Bryan M. Turner is Professor of Experimental Genetics at School of Cancer Sciences, Institute of Biomedical Research, University of Birmingham in Birmingham, UK.

He was educated at University College London, where he earned his BSc in Biochemistry (1969) and PhD in Human Biochemical Genetics (1973). Before moving to Birmingham University in 1981, he was at the National Institute for Medical Research in Mill Hill (1969–70) and the Mt Sinai School of Medicine in New York (1973–78).

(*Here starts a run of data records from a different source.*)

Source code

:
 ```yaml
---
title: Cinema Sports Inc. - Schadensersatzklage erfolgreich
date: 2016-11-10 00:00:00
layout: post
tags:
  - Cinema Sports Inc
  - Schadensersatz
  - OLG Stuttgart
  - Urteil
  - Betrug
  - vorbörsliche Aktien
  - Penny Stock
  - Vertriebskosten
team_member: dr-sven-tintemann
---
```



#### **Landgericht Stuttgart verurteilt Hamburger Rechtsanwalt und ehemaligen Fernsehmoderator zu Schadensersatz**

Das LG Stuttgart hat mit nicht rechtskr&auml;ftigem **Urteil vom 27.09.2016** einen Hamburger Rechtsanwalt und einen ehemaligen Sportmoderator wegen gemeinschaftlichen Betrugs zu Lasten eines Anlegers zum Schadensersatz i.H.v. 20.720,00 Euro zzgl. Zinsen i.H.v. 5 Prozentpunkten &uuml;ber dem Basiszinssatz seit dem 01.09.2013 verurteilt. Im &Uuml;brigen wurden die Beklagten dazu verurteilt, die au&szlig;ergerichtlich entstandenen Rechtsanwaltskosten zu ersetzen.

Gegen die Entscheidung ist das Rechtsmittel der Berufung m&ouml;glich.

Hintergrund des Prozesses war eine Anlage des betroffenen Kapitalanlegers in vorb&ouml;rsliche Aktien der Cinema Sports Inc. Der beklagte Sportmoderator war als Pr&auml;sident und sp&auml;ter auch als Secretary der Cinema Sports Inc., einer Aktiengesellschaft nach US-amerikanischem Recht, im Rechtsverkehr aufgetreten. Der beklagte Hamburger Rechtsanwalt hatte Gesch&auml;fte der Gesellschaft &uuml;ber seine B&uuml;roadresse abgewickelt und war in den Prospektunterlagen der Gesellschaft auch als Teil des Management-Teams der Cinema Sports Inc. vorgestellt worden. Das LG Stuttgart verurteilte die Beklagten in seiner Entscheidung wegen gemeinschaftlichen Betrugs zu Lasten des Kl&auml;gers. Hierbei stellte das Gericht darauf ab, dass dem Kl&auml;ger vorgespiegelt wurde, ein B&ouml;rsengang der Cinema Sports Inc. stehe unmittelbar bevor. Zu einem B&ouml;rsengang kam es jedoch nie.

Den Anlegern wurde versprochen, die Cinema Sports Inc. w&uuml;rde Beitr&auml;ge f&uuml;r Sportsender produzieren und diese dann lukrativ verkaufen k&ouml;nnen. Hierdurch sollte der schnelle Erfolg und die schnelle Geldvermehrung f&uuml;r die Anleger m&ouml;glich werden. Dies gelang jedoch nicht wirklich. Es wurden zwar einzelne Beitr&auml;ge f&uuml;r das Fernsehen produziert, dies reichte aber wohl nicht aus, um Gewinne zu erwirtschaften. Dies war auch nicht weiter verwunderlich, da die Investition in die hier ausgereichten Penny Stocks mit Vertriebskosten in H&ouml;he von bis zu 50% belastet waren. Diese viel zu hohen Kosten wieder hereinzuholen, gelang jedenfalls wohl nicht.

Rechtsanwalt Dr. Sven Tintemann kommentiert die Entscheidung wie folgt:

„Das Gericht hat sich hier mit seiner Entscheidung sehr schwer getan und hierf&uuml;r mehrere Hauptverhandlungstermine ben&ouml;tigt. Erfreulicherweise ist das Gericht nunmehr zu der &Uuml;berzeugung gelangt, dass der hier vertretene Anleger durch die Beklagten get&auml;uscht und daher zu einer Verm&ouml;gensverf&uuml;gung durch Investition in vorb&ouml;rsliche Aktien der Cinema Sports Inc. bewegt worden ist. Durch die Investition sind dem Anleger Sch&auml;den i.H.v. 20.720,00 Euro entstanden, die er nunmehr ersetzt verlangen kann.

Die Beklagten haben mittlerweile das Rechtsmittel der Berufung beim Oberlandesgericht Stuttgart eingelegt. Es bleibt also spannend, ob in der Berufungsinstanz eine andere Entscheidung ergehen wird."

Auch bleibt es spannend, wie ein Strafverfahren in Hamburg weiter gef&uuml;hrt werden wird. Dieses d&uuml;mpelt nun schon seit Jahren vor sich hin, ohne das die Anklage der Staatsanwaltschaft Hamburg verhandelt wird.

He has contributed to the field of epigenetics. In 2000 he was elected a Fellow of the Academy of Medical Sciences. He was elected a Fellow of the Royal Society (FRS) in 2015, his nomination reads:
Bryan Turner pioneered the use of antibodies as reagents for research into chromatin and gene expression. He was the first to use synthetic peptides to raise antisera against histones post-translationally acetylated at specific amino acids and showed that these were uniquely powerful reagents for determining the chromosomal distribution of histone modifications. His demonstration that acetylation of a specific lysine on histone H4 marked up-regulated gene transcription of the Drosophila male X chromosome opened the way to a functional understanding of the histone marks. These novel tools allowed him to link histone deacetylation to gene silencing via the discovery that chromosome-wide histone deacetylation distinguishes the inactive X chromosome in female mammals.